## Materials provided
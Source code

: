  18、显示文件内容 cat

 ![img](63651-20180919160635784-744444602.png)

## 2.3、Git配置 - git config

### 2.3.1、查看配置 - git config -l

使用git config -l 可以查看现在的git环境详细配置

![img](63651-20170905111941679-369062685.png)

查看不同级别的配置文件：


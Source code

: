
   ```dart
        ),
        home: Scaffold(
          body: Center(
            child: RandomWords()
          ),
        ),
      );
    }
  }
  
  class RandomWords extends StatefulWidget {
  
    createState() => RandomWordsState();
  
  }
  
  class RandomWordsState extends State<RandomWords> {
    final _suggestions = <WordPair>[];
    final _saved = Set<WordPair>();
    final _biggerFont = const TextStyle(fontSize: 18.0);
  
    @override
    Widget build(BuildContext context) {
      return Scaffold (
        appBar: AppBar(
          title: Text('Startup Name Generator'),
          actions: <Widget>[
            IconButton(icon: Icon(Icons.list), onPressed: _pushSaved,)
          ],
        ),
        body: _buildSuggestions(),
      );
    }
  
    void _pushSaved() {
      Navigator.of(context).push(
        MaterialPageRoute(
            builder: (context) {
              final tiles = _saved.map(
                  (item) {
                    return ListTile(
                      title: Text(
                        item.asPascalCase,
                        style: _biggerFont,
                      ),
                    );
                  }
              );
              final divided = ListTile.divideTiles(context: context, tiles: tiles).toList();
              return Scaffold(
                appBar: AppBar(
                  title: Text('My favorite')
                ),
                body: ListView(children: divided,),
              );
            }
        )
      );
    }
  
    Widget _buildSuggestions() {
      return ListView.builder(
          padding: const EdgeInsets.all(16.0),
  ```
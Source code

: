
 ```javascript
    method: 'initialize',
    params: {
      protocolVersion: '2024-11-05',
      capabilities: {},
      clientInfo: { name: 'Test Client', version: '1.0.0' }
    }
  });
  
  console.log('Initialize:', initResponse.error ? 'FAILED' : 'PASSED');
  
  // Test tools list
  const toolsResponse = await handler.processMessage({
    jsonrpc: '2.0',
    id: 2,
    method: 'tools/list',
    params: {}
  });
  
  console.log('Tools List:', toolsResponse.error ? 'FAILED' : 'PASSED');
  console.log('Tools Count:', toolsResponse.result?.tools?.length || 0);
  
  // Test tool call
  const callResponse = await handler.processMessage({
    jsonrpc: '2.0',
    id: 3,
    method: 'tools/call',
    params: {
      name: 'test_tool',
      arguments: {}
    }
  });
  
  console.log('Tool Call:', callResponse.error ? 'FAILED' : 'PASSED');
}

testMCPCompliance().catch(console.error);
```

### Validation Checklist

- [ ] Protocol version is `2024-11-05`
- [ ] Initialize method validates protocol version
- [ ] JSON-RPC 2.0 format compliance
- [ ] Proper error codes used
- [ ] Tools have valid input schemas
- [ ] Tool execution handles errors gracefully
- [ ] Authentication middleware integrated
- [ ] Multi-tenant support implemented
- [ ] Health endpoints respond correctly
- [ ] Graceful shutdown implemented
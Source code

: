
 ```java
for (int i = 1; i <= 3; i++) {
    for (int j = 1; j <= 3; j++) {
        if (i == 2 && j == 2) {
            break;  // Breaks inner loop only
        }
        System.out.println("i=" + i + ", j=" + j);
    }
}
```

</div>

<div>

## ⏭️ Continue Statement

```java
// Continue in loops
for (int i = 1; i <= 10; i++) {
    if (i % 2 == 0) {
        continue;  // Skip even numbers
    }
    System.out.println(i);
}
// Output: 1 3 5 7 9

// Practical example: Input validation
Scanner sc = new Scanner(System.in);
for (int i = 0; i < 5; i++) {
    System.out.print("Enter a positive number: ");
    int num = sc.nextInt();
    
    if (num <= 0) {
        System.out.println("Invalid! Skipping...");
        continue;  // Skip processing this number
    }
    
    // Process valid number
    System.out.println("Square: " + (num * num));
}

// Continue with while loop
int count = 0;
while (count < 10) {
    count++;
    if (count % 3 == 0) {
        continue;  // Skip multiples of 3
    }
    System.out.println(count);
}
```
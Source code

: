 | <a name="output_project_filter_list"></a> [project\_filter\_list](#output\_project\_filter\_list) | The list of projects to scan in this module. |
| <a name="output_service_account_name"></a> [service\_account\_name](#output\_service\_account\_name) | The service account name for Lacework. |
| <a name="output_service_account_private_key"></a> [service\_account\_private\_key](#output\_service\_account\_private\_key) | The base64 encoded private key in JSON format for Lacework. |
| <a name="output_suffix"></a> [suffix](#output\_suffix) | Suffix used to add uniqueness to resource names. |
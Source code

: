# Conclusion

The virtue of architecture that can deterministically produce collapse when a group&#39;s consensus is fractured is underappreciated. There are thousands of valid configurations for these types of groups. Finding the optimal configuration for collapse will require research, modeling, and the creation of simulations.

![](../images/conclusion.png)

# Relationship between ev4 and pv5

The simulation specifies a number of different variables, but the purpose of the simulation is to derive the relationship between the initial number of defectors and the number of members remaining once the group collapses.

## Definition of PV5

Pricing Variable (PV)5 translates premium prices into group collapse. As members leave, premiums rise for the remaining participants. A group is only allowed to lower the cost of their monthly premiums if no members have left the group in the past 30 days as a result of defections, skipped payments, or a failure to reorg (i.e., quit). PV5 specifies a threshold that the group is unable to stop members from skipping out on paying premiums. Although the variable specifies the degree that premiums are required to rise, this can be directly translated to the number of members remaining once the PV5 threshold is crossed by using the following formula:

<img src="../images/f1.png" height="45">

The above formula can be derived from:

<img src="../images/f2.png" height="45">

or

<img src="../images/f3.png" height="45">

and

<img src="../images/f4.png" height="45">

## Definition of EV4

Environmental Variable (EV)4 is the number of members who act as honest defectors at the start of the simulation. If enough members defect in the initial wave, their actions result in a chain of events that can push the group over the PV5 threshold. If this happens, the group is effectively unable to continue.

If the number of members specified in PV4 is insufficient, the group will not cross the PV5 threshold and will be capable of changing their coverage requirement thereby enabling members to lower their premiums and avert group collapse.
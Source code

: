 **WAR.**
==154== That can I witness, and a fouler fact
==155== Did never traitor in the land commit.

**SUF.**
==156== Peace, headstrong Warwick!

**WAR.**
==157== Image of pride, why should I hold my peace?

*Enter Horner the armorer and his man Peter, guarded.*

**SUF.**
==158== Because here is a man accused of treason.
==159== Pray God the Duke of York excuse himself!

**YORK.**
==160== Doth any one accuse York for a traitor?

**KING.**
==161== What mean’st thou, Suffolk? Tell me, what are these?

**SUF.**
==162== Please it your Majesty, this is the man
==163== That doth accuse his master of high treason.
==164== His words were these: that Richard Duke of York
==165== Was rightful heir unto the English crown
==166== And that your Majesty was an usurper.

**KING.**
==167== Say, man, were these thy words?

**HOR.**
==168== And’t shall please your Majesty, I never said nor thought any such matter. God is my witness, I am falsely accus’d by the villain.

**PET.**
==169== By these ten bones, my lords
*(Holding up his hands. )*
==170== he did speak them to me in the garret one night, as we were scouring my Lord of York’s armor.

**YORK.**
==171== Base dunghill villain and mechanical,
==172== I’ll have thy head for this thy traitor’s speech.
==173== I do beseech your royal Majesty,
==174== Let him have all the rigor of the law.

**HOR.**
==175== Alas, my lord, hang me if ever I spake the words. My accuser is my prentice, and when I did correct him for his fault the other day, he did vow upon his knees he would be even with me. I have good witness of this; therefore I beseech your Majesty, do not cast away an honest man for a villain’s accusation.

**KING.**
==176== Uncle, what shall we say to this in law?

## Exercise description
Where the string "Definition" turns up in a line of the data above, copy that whole line.

## The completed task
## Definition of PV5
## Definition of EV4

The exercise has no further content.